72才の誕生日から、ひと月ほど経ちました。30年近くも前のことになりますが、私の連れ合いが手相鑑定士に占って頂きました。家族全員の将来あれこれに関してだったようです。私については、“健康状態のこと”、“何才迄仕事を続けているか”など訊ねたそうです。
病気に関しては、“当たっていた”と言えましょうか。手術もしました。しかし、非常に大雑把な見立てでしたから、“当たるも八卦、当たらぬも八卦”的な結果だったと感じています。“仕事は72才迄続けている”との見解だったそうですが、72才を超えても楽しみながら励んでおります。
占い結果を伝え聞いた時は、笑って聞き流す程度の反応だったと思います。連れ合いは“八卦は当たる”派に近いので、病気も仕事に関しても、“当たっている”と一人悦に入っております。
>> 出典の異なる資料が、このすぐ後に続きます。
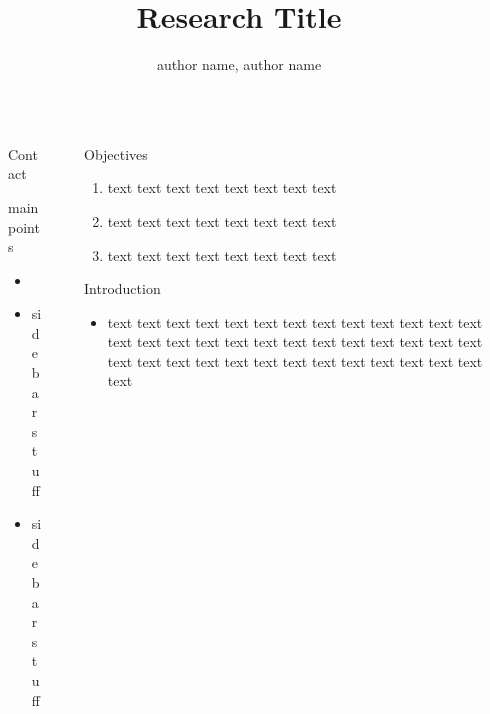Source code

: \documentclass[final,hyperref={pdfpagelabels=false}]{beamer}
\title{\huge Research Title}
\author{author name, author name}
\institute{University}
\begin{document}
\begin{frame}[t] 

\begin{columns}[t] 

\begin{column}{0.02\textwidth}\end{column} %



\begin{column}{0.11\textwidth} %
	\begin{block}{Contact}
		
	\end{block}




	\begin{block}{main points}
		\begin{itemize}
			\item 
			\item sidebar stuff
			\item sidebar stuff
		\end{itemize}
	\end{block}

\end{column}



\begin{column}{0.02\textwidth}\end{column} %


\begin{column}{0.405\textwidth} %

	\begin{block}{Objectives}
		\begin{enumerate}
			\item text text text text text text text text
			\item text text text text text text text text
			\item text text text text text text text text
		\end{enumerate}
	\end{block}


	\begin{block}{Introduction}

		\begin{itemize}
			\item text text text text text text text text text text text text text text text text text text text text text text text text text text text text text text text text text text text text text text text text
		\end{itemize}
	\end{block}




\end{column}
\end{columns}
\end{frame}
\end{document}
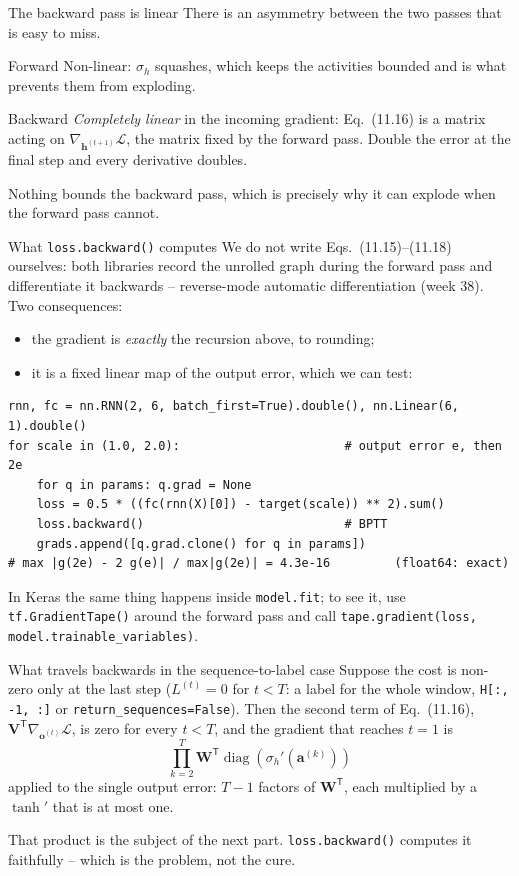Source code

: \documentclass[10pt,aspectratio=169]{beamer}
\begin{document}
\begin{frame}{The backward pass is linear}
There is an asymmetry between the two passes that is easy to miss.
\begin{block}{Forward}
Non-linear: $\sigma_h$ squashes, which keeps the activities bounded and is
what prevents them from exploding.
\end{block}
\begin{block}{Backward}
\emph{Completely linear} in the incoming gradient: Eq.~(11.16) is a matrix
acting on $\nabla_{\bm{h}^{(t+1)}}\mathcal{L}$, the matrix fixed by the
forward pass.  Double the error at the final step and every derivative
doubles.
\end{block}
\medskip
Nothing bounds the backward pass, which is precisely why it can explode
when the forward pass cannot.
\end{frame}

\begin{frame}[fragile]{What \texttt{loss.backward()} computes}
We do not write Eqs.~(11.15)--(11.18) ourselves: both libraries record the
unrolled graph during the forward pass and differentiate it backwards --
reverse-mode automatic differentiation (week 38).  Two consequences:
\begin{itemize}
  \item the gradient is \emph{exactly} the recursion above, to rounding;
  \item it is a fixed linear map of the output error, which we can test:
\end{itemize}
\begin{lstlisting}
rnn, fc = nn.RNN(2, 6, batch_first=True).double(), nn.Linear(6, 1).double()
for scale in (1.0, 2.0):                       # output error e, then 2e
    for q in params: q.grad = None
    loss = 0.5 * ((fc(rnn(X)[0]) - target(scale)) ** 2).sum()
    loss.backward()                            # BPTT
    grads.append([q.grad.clone() for q in params])
# max |g(2e) - 2 g(e)| / max|g(2e)| = 4.3e-16         (float64: exact)
\end{lstlisting}
\small In Keras the same thing happens inside \texttt{model.fit}; to see it,
use \texttt{tf.GradientTape()} around the forward pass and call
\texttt{tape.gradient(loss, model.trainable\_variables)}.
\end{frame}

\begin{frame}{What travels backwards in the sequence-to-label case}
Suppose the cost is non-zero only at the last step ($L^{(t)}=0$ for $t<T$:
a label for the whole window, \texttt{H[:, -1, :]} or
\texttt{return\_sequences=False}).  Then the second term of Eq.~(11.16),
$\bm{V}^{\mathsf{T}}\nabla_{\bm{o}^{(t)}}\mathcal{L}$, is zero for every
$t<T$, and the gradient that reaches $t=1$ is
\[
  \prod_{k=2}^{T}\bm{W}^{\mathsf{T}}\operatorname{diag}\!\left(\sigma_h'(\bm{a}^{(k)})\right)
\]
applied to the single output error: $T-1$ factors of $\bm{W}^{\mathsf{T}}$,
each multiplied by a $\tanh'$ that is at most one.

\medskip
That product is the subject of the next part.  \texttt{loss.backward()}
computes it faithfully -- which is the problem, not the cure.
\end{frame}
\end{document}
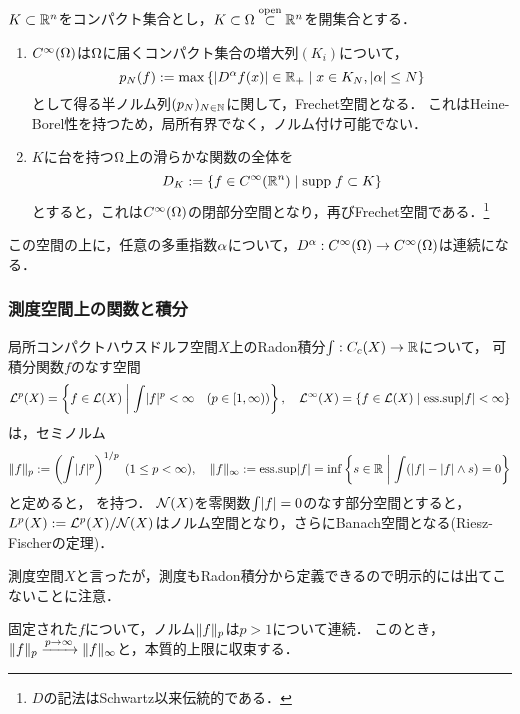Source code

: \documentclass[uplatex,dvipdfmx]{jsreport}
\begin{document}
\begin{example}[滑らかな関数の空間と試験関数の空間]
    $K\subset\mathbb{R}^n$をコンパクト集合とし，$K\subset\Omega\overset{\mathrm{open}}{\subset}\mathbb{R}^n$を開集合とする．
    \begin{enumerate}
        \item  $C^\infty(\Omega)$は$\Omega$に届くコンパクト集合の増大列$(K_i)$について，
        \[p_N(f):=\max\left\{\lvert D^\alpha f(x)\rvert\in\mathbb{R}_+\mid x\in K_N,\lvert\alpha\rvert\le N\right\}\]
        として得る半ノルム列$(p_N)_{N\in\mathbb{N}}$に関して，Frechet空間となる．
        これはHeine-Borel性を持つため，局所有界でなく，ノルム付け可能でない．
        \item $K$に台を持つ$\Omega$上の滑らかな関数の全体を
        \[D_K:=\left\{f\in C^\infty(\mathbb{R}^n)\mid \mathrm{supp}\; f\subset K\right\}\]
        とすると，これは$C^\infty(\Omega)$の閉部分空間となり，再びFrechet空間である．\footnote{$D$の記法はSchwartz以来伝統的である．}
    \end{enumerate}
    この空間の上に，任意の多重指数$\alpha$について，$D^\alpha:C^\infty(\Omega)\to C^\infty(\Omega)$は連続になる．
\end{example}

\subsubsection{測度空間上の関数と積分}

\begin{example}[測度空間上の体値関数の同値類]\label{exp-Banach-space-of-Radon-integrable-functions}
    局所コンパクトハウスドルフ空間$X$上のRadon積分$\int:C_c(X)\to\mathbb{R}$について，
    可積分関数$f$のなす空間
    \begin{align*}
        \mathcal{L}^p(X)=\left\{f\in\mathcal{L}(X)\;\middle|\;\int\lvert f\rvert^p<\infty\quad(p\in[1,\infty))\right\},\quad\mathcal{L}^\infty(X)=\left\{f\in\mathcal{L}(X)\;\middle|\;\mathrm{ess.sup}\lvert f\rvert<\infty\right\}
    \end{align*}
    は，セミノルム
    \[\|f\|_p:=\left(\int\lvert f\rvert^p\right)^{1/p}\;(1\le p<\infty),\quad\|f\|_\infty:=\mathrm{ess.sup}\lvert f\rvert=\inf\left\{s\in\mathbb{R}\;\middle|\;\int(\lvert f\rvert-\lvert f\rvert\land s)=0\right\}\]と定めると，
    を持つ．
    $\mathcal{N}(X)$を零関数$\int\lvert f\rvert=0$のなす部分空間とすると，$L^p(X):=\mathcal{L}^p(X)/\mathcal{N}(X)$はノルム空間となり，さらにBanach空間となる(Riesz-Fischerの定理)．

    測度空間$X$と言ったが，測度もRadon積分から定義できるので明示的には出てこないことに注意．
\end{example}
\begin{remark}
    固定された$f$について，ノルム$\|f\|_p$は$p>1$について連続．
    このとき，$\|f\|_p\xrightarrow{p\to\infty}\|f\|_\infty$と，本質的上限に収束する．
\end{remark}
    
\end{document}
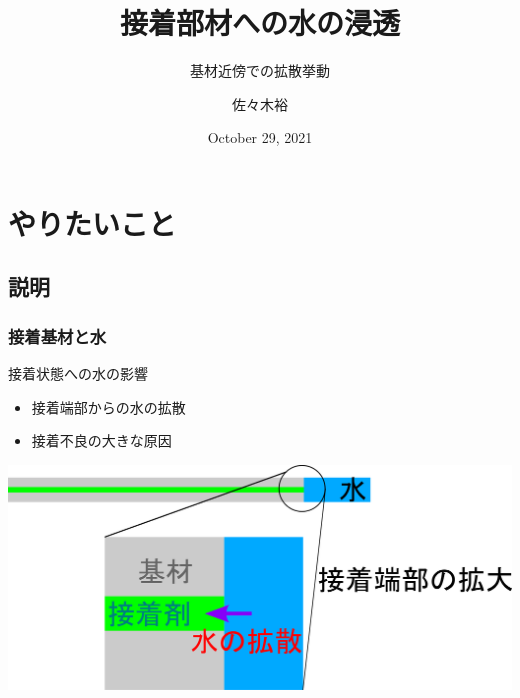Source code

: \documentclass[12pt, dvipdfmx]{beamer}
\title
{接着部材への水の浸透}
\subtitle{基材近傍での拡散挙動}
\author[東亞合成　佐々木]{佐々木裕}
\institute[東亞合成]{東亞合成}
\date{October 29, 2021}
\begin{document}
\begin{frame}\frametitle{}
	\titlepage
\end{frame}

\section{やりたいこと}
\subsection{説明}

\begin{frame}
	\frametitle{接着基材と水}
        \begin{block}{接着状態への水の影響}
            \begin{itemize}
                \item 接着端部からの水の拡散
                \item 接着不良の大きな原因
            \end{itemize}
        \end{block}
        
				\begin{center}
					\includegraphics[width=.9\textwidth]{adherent_water.png}
				\end{center}
\end{frame}
\end{document}
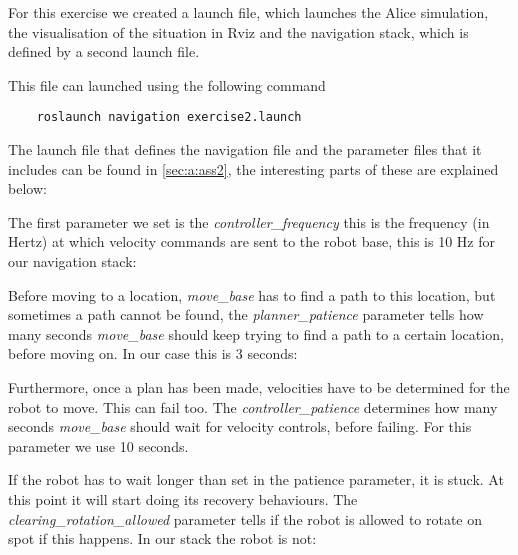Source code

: 
For this exercise we created a launch file, which launches the Alice simulation, the visualisation of the situation in Rviz and the navigation stack, which is defined by a second launch file.



This file can launched using the following command

\begin{lstlisting}
	roslaunch navigation exercise2.launch
\end{lstlisting}

The launch file that defines the navigation file and the parameter files that it includes can be found in \cref{sec:a:ass2}, the interesting parts of these are explained below:

The first parameter we set is the \emph{controller\_frequency} this is the frequency (in Hertz) at which velocity commands are sent to the robot base, this is 10 Hz for our navigation stack:



Before moving to a location, \emph{move\_base} has to find a path to this location, but sometimes a path cannot be found, the \emph{planner\_patience} parameter tells how many seconds \emph{move\_base} should keep trying to find a path to a certain location, before moving on. In our case this is 3 seconds:



Furthermore, once a plan has been made, velocities have to be determined for the robot to move. This can fail too. The \emph{controller\_patience} determines how many seconds \emph{move\_base} should wait for velocity controls, before failing. For this parameter we use 10 seconds.



If the robot has to wait longer than set in the patience parameter, it is stuck. At this point it will start doing its recovery behaviours. The \emph{clearing\_rotation\_allowed} parameter tells if the robot is allowed to rotate on spot if this happens. In our stack the robot is not:

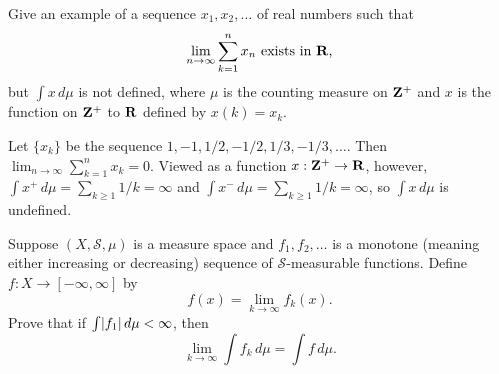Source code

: \documentclass[11pt,oneside]{book}
\begin{document}
\begin{exercise}
    Give an example of a sequence $x_1, x_2, \ldots$ of real numbers such that \[\lim_{n \to \infty} \sum_{k=1}^n x_n \text{ exists in $\mathbf{R}$,}\] but $\int x \, d\mu$ is not defined, where $\mu$ is the counting measure on $\mathbf{Z}^+$ and $x$ is the function on $\mathbf{Z}^+$ to $\mathbf{R}$ defined by $x(k) = x_k$.
\end{exercise}

\begin{solution}
    Let $\{x_k\}$ be the sequence $1, -1, 1/2, -1/2, 1/3, -1/3, \ldots$. Then $\lim_{n \to \infty} \sum_{k=1}^n x_k = 0$. Viewed as a function $x: \mathbf{Z}^+ \to \mathbf{R}$, however, $\int x^+ \, d\mu = \sum_{k \geq 1} 1/k = \infty$ and $\int x^- \, d\mu = \sum_{k \geq 1} 1/k = \infty$, so $\int x \, d\mu$ is undefined.
\end{solution}


\begin{exercise}
    Suppose $(X, \mathscr{S}, \mu)$ is a measure space and $f_1, f_2, \ldots$ is a monotone (meaning either increasing or decreasing) sequence of $\mathscr{S}$-measurable functions. Define $f: X \to [-\infty, \infty]$ by \[f(x) = \lim_{k \to \infty} f_k(x).\] Prove that if $\int \lvert f_1\rvert \, d\mu < \infty$, then \[\lim_{k\to\infty} \int f_k \, d\mu = \int f \, d\mu.\]
\end{exercise}
\end{document}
いずれにしても、占い結果への根拠に曖昧さを感じていますから、鵜呑みにして信じる訳には参りません。元来、私の占いに対する基本的な評価は、“当たるも八卦、当たらぬも八卦”です。私流の表現で申しあげるとすれば“(可もなし不可もなし+いいとこ取り)÷3.14”でしょうか。意味不明、優柔不断と受け取られそうですが……。
楽しみながら今でも続けている仕事の領域は、採用と社員教育(人材育成)になります。多くの会社の要請に、私の現有能力で対処できる唯一の職域だからです。そうでなければ、疾うの昔にリタイアしています。現在でも対処可能な職務遂行能力に行き着いた道程は、基本と試行錯誤の弛まざる積み重ね、もう一つは愚直なまでの自己啓発の継続であったと思い返しております。そんな30有余年の間に、プロ教育担当としてのあるべき考動指針(思考&行動指針)、それも不易の考動指針を確立できたのはいつ頃だったのか、何がきっかけでそこに至ったのか、最近になって明らかになりました。メモ記録が残っていて、数か月前に研修教材を整理していた時に出てきたのです。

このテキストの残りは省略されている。